■ Work instructions ■
How many lines in the entries below include the string "Data"? Answer with the number only.

(Beginning of Excerpted records)

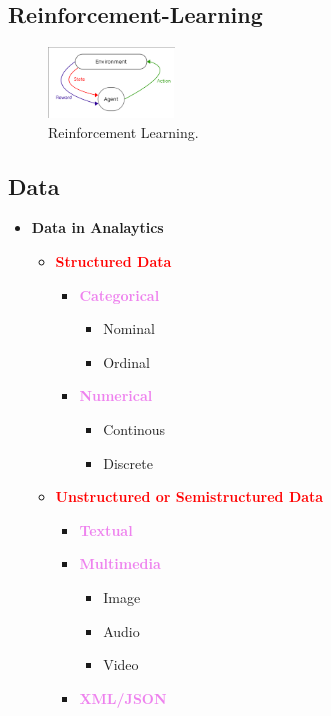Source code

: \documentclass[../MLDM_Main.tex]{subfiles}
\begin{document}
\subsection{Reinforcement-Learning}
\begin{figure}[H]
\centering
\includegraphics[width=0.3\textwidth]{images/ReinforcementLearning.png}
\caption{\label{fig:Reinforcement Learning}Reinforcement Learning.}
\end{figure}
\newpage
\subsection{Data}
\begin{itemize}
	\item \textbf{Data in Analaytics}
	\begin{itemize}
		\item \textcolor{red}{\textbf{Structured Data}}
		\begin{itemize}
			\item \textcolor{violet}{\textbf{Categorical}}
			\begin{itemize}
				\item Nominal
				\item Ordinal
			\end{itemize}
			\item \textcolor{violet}{\textbf{Numerical}}
			\begin{itemize}
				\item Continous
				\item Discrete
			\end{itemize}
			
		\end{itemize}				
		\item \textcolor{red}{\textbf{Unstructured or Semistructured Data}}
		\begin{itemize}
			\item \textcolor{violet}{\textbf{Textual}}
			\item \textcolor{violet}{\textbf{Multimedia}}
			\begin{itemize}
				\item Image
				\item Audio
				\item Video
			\end{itemize}
			\item \textcolor{violet}{\textbf{XML/JSON}}
		\end{itemize}
	\end{itemize}
\end{itemize}
\end{document}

(End of Excerpted records)

■ Answer ■
4